Both DOUBLE and QUINTUPLE, when applied, create local variables named N. Because of lexical scoping, QUINTUPLE's N is distinct from DOUBLE's N. Furthermore, each of the two applications of DOUBLE creates a new variable referred to by the name N. This can be seen in the evaltrace diagram given in Figure 3, where three distinct lexical contours are shown (not counting the one for +), each containing a variable named N. These variables are independent. Thus, the value of N in QUINTUPLE's contour remains 5, even after the second call to DOUBLE assigns the value 10 to a (distinct) variable which is also named N.

Every lexical contour has a parent contour, except that global variables exist in an implicit top-level contour (also called the global contour) that has no parent. Consider the function CIRCUMFERENCE that references a global variable CRUDE-PI as illustrated in Figure 4. (Note that SETF is the general assignment operator in Common Lisp.) The rules for mapping symbols to the variables which they name are called scope rules. When evaluating the symbol R in the body of CIRCUMFERENCE, the first scope rule tells us to look in the current lexical contour for a variable with that name. Since there is a local variable named R created by CIRCUMFERENCE, the symbol R is treated as a reference to that variable. But in the case of CRUDE-PI, there is no local variable by that name in the current contour. Consequently, the rules for lexical scoping tell us to look in the parent contour, which happens to be the implicit global contour (which is also the only other contour in this example). A variable named CRUDE-PI does exist in the global contour, so the symbol CRUDE-PI is taken to refer to that variable.

The difference between lexical and dynamic scoping disciplines is in the way parent contours are determined. We will return to this topic shortly.

Nested Lexical Contours

Within the body of a function, additional local variables may be created using binding forms such as LET. Consider the following:

(defun average (x y) (let ((sum (+ x y))) (list x y'average (/ sum 2))))

An evaltrace diagram for AVERAGE is shown in Figure 5. Notice that the lexical contour associated with the LET body is drawn as a hollow arrow rather than a solid arrow.
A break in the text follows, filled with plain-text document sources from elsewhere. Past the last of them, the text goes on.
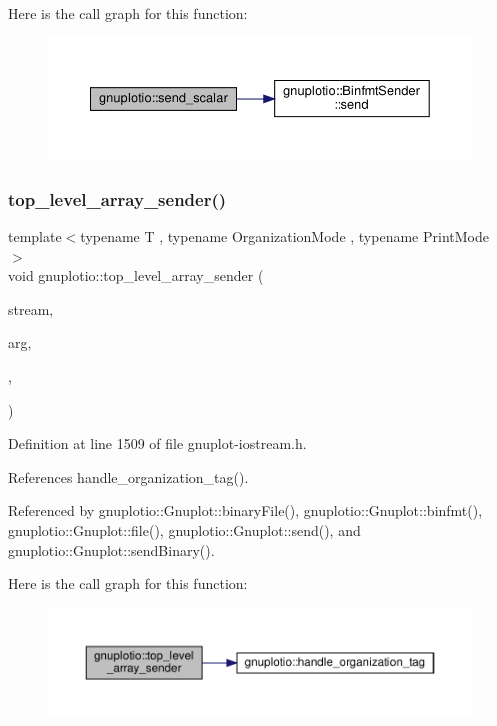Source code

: Here is the call graph for this function\+:\nopagebreak
\begin{figure}[H]
\begin{center}
\leavevmode
\includegraphics[width=350pt]{namespacegnuplotio_a926e0935a02d83735da2c34cfbad133f_cgraph}
\end{center}
\end{figure}
\mbox{\label{namespacegnuplotio_a1e452d861932700749421ce103ef8d48}} 
\subsubsection{\texorpdfstring{top\+\_\+level\+\_\+array\+\_\+sender()}{top\_level\_array\_sender()}}
{\footnotesize\ttfamily template$<$typename T , typename Organization\+Mode , typename Print\+Mode $>$ \\
void gnuplotio\+::top\+\_\+level\+\_\+array\+\_\+sender (\begin{DoxyParamCaption}\item[{std\+::ostream \&}]{stream,  }\item[{const T \&}]{arg,  }\item[{Organization\+Mode}]{,  }\item[{Print\+Mode}]{ }\end{DoxyParamCaption})}



Definition at line 1509 of file gnuplot-\/iostream.\+h.



References handle\+\_\+organization\+\_\+tag().



Referenced by gnuplotio\+::\+Gnuplot\+::binary\+File(), gnuplotio\+::\+Gnuplot\+::binfmt(), gnuplotio\+::\+Gnuplot\+::file(), gnuplotio\+::\+Gnuplot\+::send(), and gnuplotio\+::\+Gnuplot\+::send\+Binary().

Here is the call graph for this function\+:\nopagebreak
\begin{figure}[H]
\begin{center}
\leavevmode
\includegraphics[width=350pt]{namespacegnuplotio_a1e452d861932700749421ce103ef8d48_cgraph}
\end{center}
\end{figure}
A solid arrow indicates that the parent contour is the global contour. The hollow arrow in this diagram indicates that the parent contour is the immediately enclosing contour. Thus the parent contour of the LET body is the contour generated by the body of AVERAGE. The parent contour of AVERAGE is the global contour. When evaluating the symbol SUM inside the LET body, we find there is a variable by that name in the current contour. But when evaluating X and Y in the LET body, we find we must go look in the parent contour. Since there are local variables named X and Y in the contour of AVERAGE, the symbols X and Y are taken to refer to those variables. (This example also illustrates another of Lisp's evaluation rules: quoted objects evaluate to themselves, without the quote.)

Now we can present an example that highlights the distinction between lexical and dynamic scoping. Notice in the following example that there is both a global variable N with value 1000, and a local variable N in the argument list of PARENT. PARENT calls CHILD, which contains the symbol N in its body. To which variable does CHILD's N refer?
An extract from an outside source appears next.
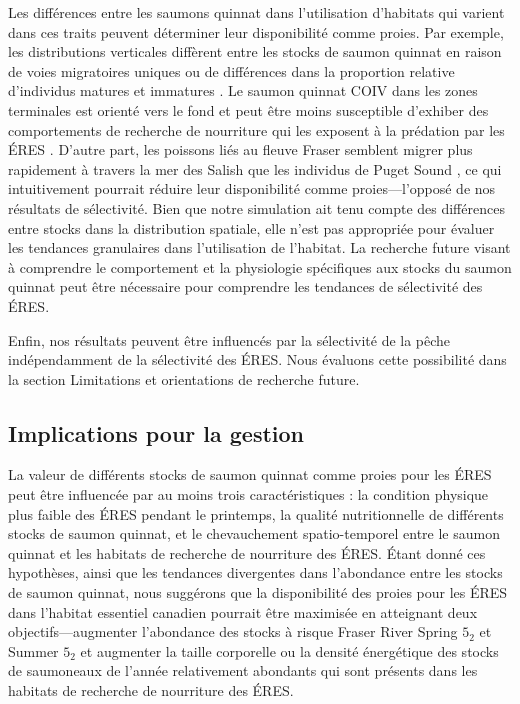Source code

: Les différences entre les saumons quinnat dans l'utilisation d'habitats qui varient dans ces traits peuvent déterminer leur disponibilité comme proies. Par exemple, les distributions verticales diffèrent entre les stocks de saumon quinnat en raison de voies migratoires uniques ou de différences dans la proportion relative d'individus matures et immatures \citep{freshwaterChinookSalmonDepth2024}. Le saumon quinnat COIV dans les zones terminales est orienté vers le fond et peut être moins susceptible d'exhiber des comportements de recherche de nourriture qui les exposent à la prédation par les ÉRES \citep[p. ex.,][]{waltersRecruitmentLimitationConsequence1993}. D'autre part, les poissons liés au fleuve Fraser semblent migrer plus rapidement à travers la mer des Salish que les individus de Puget Sound \citep{hendriksBehaviourMovementReturn2024}, ce qui intuitivement pourrait réduire leur disponibilité comme proies---l'opposé de nos résultats de sélectivité. Bien que notre simulation ait tenu compte des différences entre stocks dans la distribution spatiale, elle n'est pas appropriée pour évaluer les tendances granulaires dans l'utilisation de l'habitat. La recherche future visant à comprendre le comportement et la physiologie spécifiques aux stocks du saumon quinnat peut être nécessaire pour comprendre les tendances de sélectivité des ÉRES.

Enfin, nos résultats peuvent être influencés par la sélectivité de la pêche indépendamment de la sélectivité des ÉRES. Nous évaluons cette possibilité dans la section Limitations et orientations de recherche future.

\subsection{Implications pour la gestion}

La valeur de différents stocks de saumon quinnat comme proies pour les ÉRES peut être influencée par au moins trois caractéristiques : la condition physique plus faible des ÉRES pendant le printemps, la qualité nutritionnelle de différents stocks de saumon quinnat, et le chevauchement spatio-temporel entre le saumon quinnat et les habitats de recherche de nourriture des ÉRES. Étant donné ces hypothèses, ainsi que les tendances divergentes dans l'abondance entre les stocks de saumon quinnat, nous suggérons que la disponibilité des proies pour les ÉRES dans l'habitat essentiel canadien pourrait être maximisée en atteignant deux objectifs---augmenter l'abondance des stocks à risque Fraser River Spring $5_2$ et Summer $5_2$ et augmenter la taille corporelle ou la densité énergétique des stocks de saumoneaux de l'année relativement abondants qui sont présents dans les habitats de recherche de nourriture des ÉRES.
(setf n 1000) (defun parent (n) (child (+ n 2))) (defun child (p) (list n p))

Under lexical scoping, every function has associated with it, as part of its definition, a parent contour. Functions defined at the top level with DEFUN always have the global contour as their parent. (We will discuss how contours are associated with functions that are not defined at the top level later in this article.) A function's environment is the set of objects visible from its contour, in other words, objects that reside in its own contour, or in its parent contour, or in its parent contour's parent contour, and so on. Functions can only access those variables that are visible within their environment. Variables that have the same name "shadow" each other. For instance, a variable N in the current contour would shadow a variable N in the parent contour, so the latter would not be visible.

In evaltrace diagrams, environments are depicted graphically via the chain of nested contours that define them. Most contours drawn with a hollow arrow (such as LET contours) have the immediately surrounding contour as their parent, while contours for functions defined at top level are drawn with a solid arrow, indicating that their parent contour is the global contour.
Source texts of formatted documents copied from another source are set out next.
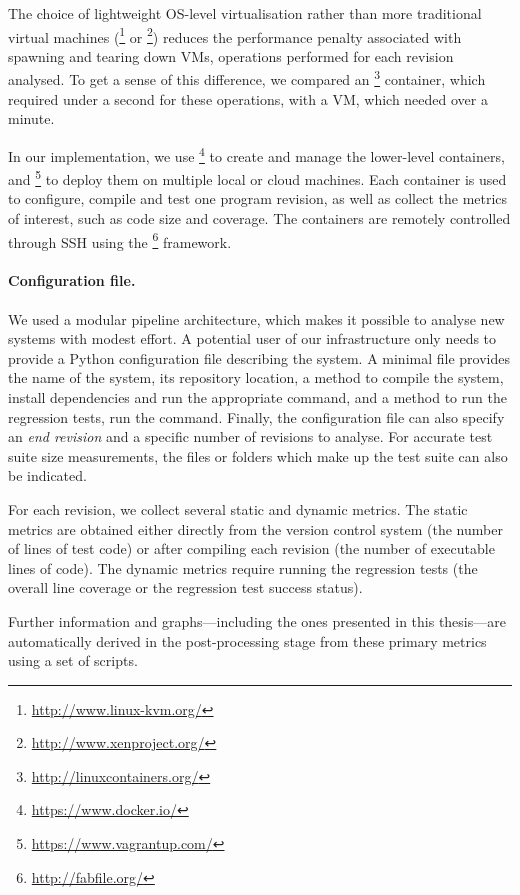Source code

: The choice of lightweight OS-level virtualisation rather than more traditional
virtual machines (\eg \kvm\footnote{\url{http://www.linux-kvm.org/}} or
\xen\footnote{\url{http://www.xenproject.org/}}) reduces the performance
penalty associated with spawning and tearing down VMs, operations performed for
each revision analysed.  To get a sense of this difference, we compared an
\lxc\footnote{\url{http://linuxcontainers.org/}} container, which required
under a second for these operations, with a \xen VM, which needed over a
minute.

In our implementation, we use \docker\footnote{\url{https://www.docker.io/}} to
create and manage the lower-level \lxc containers, and
\vagrant\footnote{\url{https://www.vagrantup.com/}} to deploy them on multiple
local or cloud machines.  Each container is used to configure, compile and test
one program revision, as well as collect the metrics of interest, such as code
size and coverage. The containers are remotely controlled through SSH using the
\fabric\footnote{\url{http://fabfile.org/}} framework.

\paragraph{Configuration file.} We used a modular pipeline architecture, which
makes it possible to analyse new systems with modest effort. A potential user
of our infrastructure only needs to provide a Python configuration file
describing the system. A minimal file provides the name of the system, its \git
repository location, a method to compile the system, \eg install dependencies
and run the appropriate  command, and a method to run the regression
tests, \eg run the  command.  Finally, the configuration file
can also specify an {\em end revision} and a specific number of revisions to
analyse.  For accurate test suite size measurements, the files or folders which
make up the test suite can also be indicated.

For each revision, we collect several static and dynamic metrics.  The static
metrics are obtained either directly from the version control system (\eg the
number of lines of test code) or after compiling each revision (\eg the number
of executable lines of code).  The dynamic metrics require running the
regression tests (\eg the overall line coverage or the regression test success
status).

Further information and graphs---including the ones presented in this
thesis---are automatically derived in the post-processing stage from these
primary metrics using a set of scripts.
Getting back to our present example, the lexical scope rules dictate that the symbol N inside the body of CHILD must refer to the global variable N, not to PARENT's local N. This is illustrated by the evaltrace diagram in Figure 6. CHILD's environment consists of its own contour (in which the variable P resides), and its parent contour, which is the global contour. Since CHILD does not have a local variable named N, the symbol N in its body must refer to the global N, whose value is 1000. PARENT's local variable N is completely invisible to CHILD, since PARENT's contour is not part of CHILD's environment.

This scheme is called lexical scoping because environments mirror the nesting structure of the code. Since CHILD is not defined inside of PARENT, none of PARENT's local variables are visible to it. We discuss the relationship between textual nesting and environments in the next section of this article.

Early Lisp dialects, from Lisp 1.5 up through MacLisp and InterLisp--and APL and SNOBOL as well--use dynamic scoping rather than lexical scoping [2]. In dynamic scoping functions do not have parent contours permanently associated with them; instead each contour uses the most recently crated contour as its parent. Thus, environments are determined dynamically rather than statically. If the preceding example were tried in a dynamically scoped Lisp, the parent contour of CHILD would be the one created by PARENT, and the result of the evaluation would be different, as shown in Figure 7.

Dynamic scoping was used in early Lisp dialects because it is straightforward to implement in an interpreter. (This turns out not to be the case when compiling. This is one reason that modern dialects of Lisp which are compiled as well as interpreted, such as Common Lisp, are lexically scoped.) In evaltrace diagrams, the nesting of contours accurately reflects the structure of the call stack of an interpreter, with the innermost contour being the top of the stack and the global contour at the bottom. So, we will often refer to the nesting of contours as the call stack. Dynamic scoping allows the call stack to be used as the environment, which means that the contours in evaltrace diagrams are drawn only with hollow--never solid--arrows.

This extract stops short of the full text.